ASSIGNMENT:
Write out only the lines from the start of the entries up to and including the line with "In our implementation"; please skip the pictures.

DATA FOR THIS TASK:
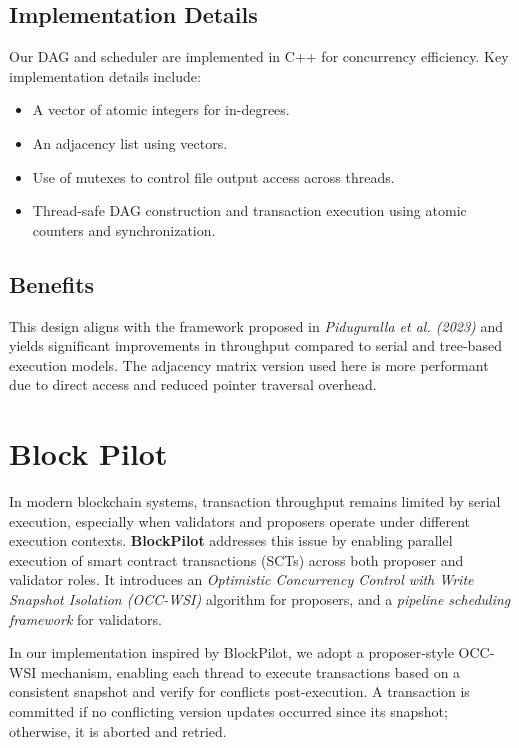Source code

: \documentclass[12pt]{article}
\begin{document}
\subsection{Implementation Details}

Our DAG and scheduler are implemented in C++ for concurrency efficiency. Key implementation details include:
\begin{itemize}
    \item A vector of atomic integers for in-degrees.
    \item An adjacency list using vectors.
    \item Use of mutexes to control file output access across threads.
    \item Thread-safe DAG construction and transaction execution using atomic counters and synchronization.
\end{itemize}

\subsection{Benefits}

This design aligns with the framework proposed in \textit{Piduguralla et al. (2023)} and yields significant improvements in throughput compared to serial and tree-based execution models. The adjacency matrix version used here is more performant due to direct access and reduced pointer traversal overhead.





\section{Block Pilot}

In modern blockchain systems, transaction throughput remains limited by serial execution, especially when validators and proposers operate under different execution contexts. \textbf{BlockPilot} addresses this issue by enabling parallel execution of smart contract transactions (SCTs) across both proposer and validator roles. It introduces an \textit{Optimistic Concurrency Control with Write Snapshot Isolation (OCC-WSI)} algorithm for proposers, and a \textit{pipeline scheduling framework} for validators.

In our implementation inspired by BlockPilot, we adopt a proposer-style OCC-WSI mechanism, enabling each thread to execute transactions based on a consistent snapshot and verify for conflicts post-execution. A transaction is committed if no conflicting version updates occurred since its snapshot; otherwise, it is aborted and retried.
\end{document}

RESPONSE:
Source code

: \documentclass[12pt]{article}
\begin{document}
\subsection{Implementation Details}

Our DAG and scheduler are implemented in C++ for concurrency efficiency. Key implementation details include:
\begin{itemize}
    \item A vector of atomic integers for in-degrees.
    \item An adjacency list using vectors.
    \item Use of mutexes to control file output access across threads.
    \item Thread-safe DAG construction and transaction execution using atomic counters and synchronization.
\end{itemize}

\subsection{Benefits}

This design aligns with the framework proposed in \textit{Piduguralla et al. (2023)} and yields significant improvements in throughput compared to serial and tree-based execution models. The adjacency matrix version used here is more performant due to direct access and reduced pointer traversal overhead.





\section{Block Pilot}

In modern blockchain systems, transaction throughput remains limited by serial execution, especially when validators and proposers operate under different execution contexts. \textbf{BlockPilot} addresses this issue by enabling parallel execution of smart contract transactions (SCTs) across both proposer and validator roles. It introduces an \textit{Optimistic Concurrency Control with Write Snapshot Isolation (OCC-WSI)} algorithm for proposers, and a \textit{pipeline scheduling framework} for validators.

In our implementation inspired by BlockPilot, we adopt a proposer-style OCC-WSI mechanism, enabling each thread to execute transactions based on a consistent snapshot and verify for conflicts post-execution. A transaction is committed if no conflicting version updates occurred since its snapshot; otherwise, it is aborted and retried.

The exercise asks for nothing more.